Great Northern Elevator
The Great Northern Elevator was a grain storage facility at 250 Ganson Street in Buffalo, New York. The elevator was located on the City Ship Canal and at the time of its completion in 1897, the elevator was the world's largest.[1] The elevator was the first to employ cylindrical steel bins for grain storage, and also one of the first to run on electricity.[2] The brick curtain wall did not support the bins or the working house and was designed as weatherproofing only.

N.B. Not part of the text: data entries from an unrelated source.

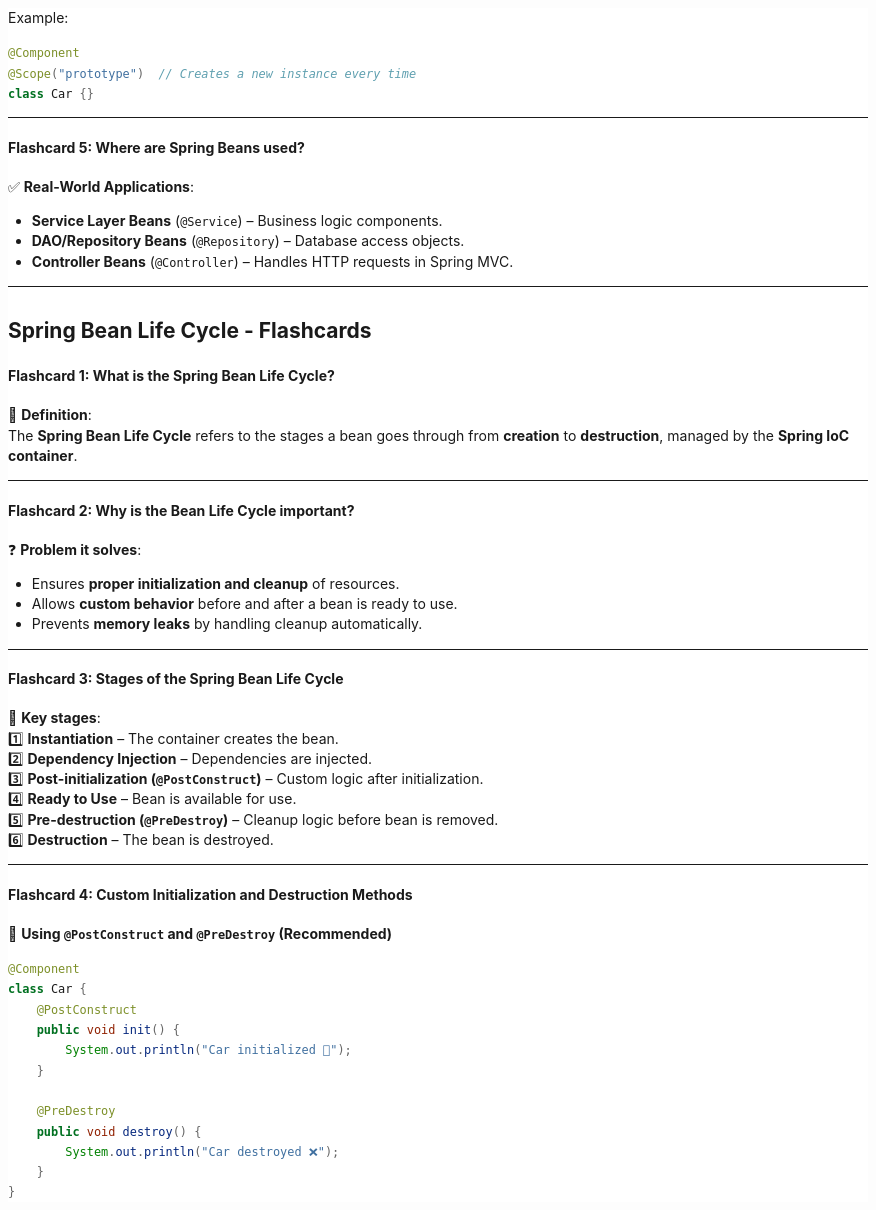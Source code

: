Example:  
```java
@Component
@Scope("prototype")  // Creates a new instance every time
class Car {}
```

---

#### **Flashcard 5: Where are Spring Beans used?**  
✅ **Real-World Applications**:  
- **Service Layer Beans** (`@Service`) – Business logic components.  
- **DAO/Repository Beans** (`@Repository`) – Database access objects.  
- **Controller Beans** (`@Controller`) – Handles HTTP requests in Spring MVC.  

---

## **Spring Bean Life Cycle - Flashcards**  

#### **Flashcard 1: What is the Spring Bean Life Cycle?**  
📝 **Definition**:  
The **Spring Bean Life Cycle** refers to the stages a bean goes through from **creation** to **destruction**, managed by the **Spring IoC container**.  

---

#### **Flashcard 2: Why is the Bean Life Cycle important?**  
❓ **Problem it solves**:  
- Ensures **proper initialization and cleanup** of resources.  
- Allows **custom behavior** before and after a bean is ready to use.  
- Prevents **memory leaks** by handling cleanup automatically.  

---

#### **Flashcard 3: Stages of the Spring Bean Life Cycle**  
📌 **Key stages**:  
1️⃣ **Instantiation** – The container creates the bean.  
2️⃣ **Dependency Injection** – Dependencies are injected.  
3️⃣ **Post-initialization (`@PostConstruct`)** – Custom logic after initialization.  
4️⃣ **Ready to Use** – Bean is available for use.  
5️⃣ **Pre-destruction (`@PreDestroy`)** – Cleanup logic before bean is removed.  
6️⃣ **Destruction** – The bean is destroyed.  

---

#### **Flashcard 4: Custom Initialization and Destruction Methods**  
📌 **Using `@PostConstruct` and `@PreDestroy` (Recommended)**  
```java
@Component
class Car {
    @PostConstruct
    public void init() {
        System.out.println("Car initialized 🚗");
    }

    @PreDestroy
    public void destroy() {
        System.out.println("Car destroyed ❌");
    }
}
```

Great Northern Elevator | |
---|---|
Former names | Mutual Elevator, Pillsbury Elevator |
General information | |
Status | Demolished |
Type | Steel grain elevator |
Architectural style | Vernacular |
Location | 250 Ganson Street, Buffalo, New York, United States |
Coordinates | 42.866725°N 78.87221°W |
Construction started | March 31, 1897 |
Completed | September 29, 1897 |
Demolished | September 2022 - May 2023 |
Management | ADM Milling |
Height | |
Roof | 187 feet (57.0 m) |
Design and construction | |
Developer | Great Northern Railway |
Structural engineer | Max Toltz, D. A. Robinson |
Main contractor | James J. Hall, Riter-Conley |
History
The Great Northern Elevator was built by noted Chicago elevator builder D. A. Robinson. Max Toltz, a bridge engineer with the Great Northern Railroad was the consulting engineer for the building and responsible for much of the building design. At the time of demolition, the building was the last of the "brick box" type working house grain elevators still standing in North America.[3]
Ownership
- The Mutual Elevator company bought the elevator from the Great Northern Railroad in March 1903.[3]

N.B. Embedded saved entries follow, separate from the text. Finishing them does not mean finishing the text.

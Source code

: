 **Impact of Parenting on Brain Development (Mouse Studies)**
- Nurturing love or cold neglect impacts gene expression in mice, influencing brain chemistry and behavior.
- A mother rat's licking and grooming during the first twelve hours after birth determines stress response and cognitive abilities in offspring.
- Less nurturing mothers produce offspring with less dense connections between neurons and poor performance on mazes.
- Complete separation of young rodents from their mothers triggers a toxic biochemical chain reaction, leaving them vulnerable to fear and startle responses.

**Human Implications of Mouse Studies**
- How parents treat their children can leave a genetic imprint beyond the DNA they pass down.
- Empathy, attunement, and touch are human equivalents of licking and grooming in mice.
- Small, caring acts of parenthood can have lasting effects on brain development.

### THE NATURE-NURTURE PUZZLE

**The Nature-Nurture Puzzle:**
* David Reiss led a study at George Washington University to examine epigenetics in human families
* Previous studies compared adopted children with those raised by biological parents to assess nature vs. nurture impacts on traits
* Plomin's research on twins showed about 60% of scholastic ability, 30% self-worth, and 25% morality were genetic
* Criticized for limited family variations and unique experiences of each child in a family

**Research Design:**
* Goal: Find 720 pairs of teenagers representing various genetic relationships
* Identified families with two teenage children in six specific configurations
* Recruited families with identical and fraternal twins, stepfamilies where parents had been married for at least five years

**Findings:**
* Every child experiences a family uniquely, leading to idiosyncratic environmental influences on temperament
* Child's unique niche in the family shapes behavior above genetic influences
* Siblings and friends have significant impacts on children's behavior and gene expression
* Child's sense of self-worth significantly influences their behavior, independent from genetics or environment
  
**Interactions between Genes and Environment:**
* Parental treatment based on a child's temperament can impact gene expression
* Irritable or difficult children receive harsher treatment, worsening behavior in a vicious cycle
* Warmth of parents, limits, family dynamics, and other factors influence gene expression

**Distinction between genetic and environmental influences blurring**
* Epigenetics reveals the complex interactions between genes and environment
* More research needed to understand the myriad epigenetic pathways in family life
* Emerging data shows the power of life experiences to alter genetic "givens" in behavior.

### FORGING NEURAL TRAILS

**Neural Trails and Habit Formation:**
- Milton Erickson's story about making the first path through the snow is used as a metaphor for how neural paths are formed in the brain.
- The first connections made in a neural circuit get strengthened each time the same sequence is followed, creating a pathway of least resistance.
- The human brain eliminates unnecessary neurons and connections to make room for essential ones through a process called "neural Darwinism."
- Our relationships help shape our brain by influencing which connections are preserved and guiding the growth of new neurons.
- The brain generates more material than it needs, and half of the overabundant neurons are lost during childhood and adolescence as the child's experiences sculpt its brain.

- In 1921, a local buffalo group named the Island Warehouse Corporation purchased the building and railroad right-of-way.[3]
- The Pillsbury Company bought the elevator in 1935 and operated within the facility until 1981.[3]
- In the 1990s Archer Daniels Midland acquired the building with the intention of demolishing it.
Storage
The Great Northern Elevator offered a total holding capacity of 2.52 to 3 million US bushels (89,000 to 106,000 m3) in 48 large steel bins. Thirty of the bins are 38 feet (12 m) in diameter and 18 of the bins are 15.5 feet (4.7 m) in diameter. The elevator's brick exterior serves as a weather barrier and does not help to carry the weight of the cupola or the grain bins. The building's structure is supported by a web of steel I-beams.[4] The building was originally equipped with three corrugated-iron nine-story-high iron legs designed to move along tracks. These were destroyed during a storm in 1922 and replaced by two new 145-foot (44 m) marine leg towers built by the Monarch Engineering Co.[3] A concrete framed flour mill addition was erected in 1924.
Present day
In the late 1980s, then-owner Pillsbury requested a permit to raze the structure. This was opposed, and culminated in the Great Northern's designation as a city of Buffalo landmark. In 1996 and 2003 demolition of the building complex was again requested by subsequent and current owner Archer Daniels Midland (ADM). Both times it was denied.[5] The building remains one of the earliest surviving elevators in the Buffalo River District.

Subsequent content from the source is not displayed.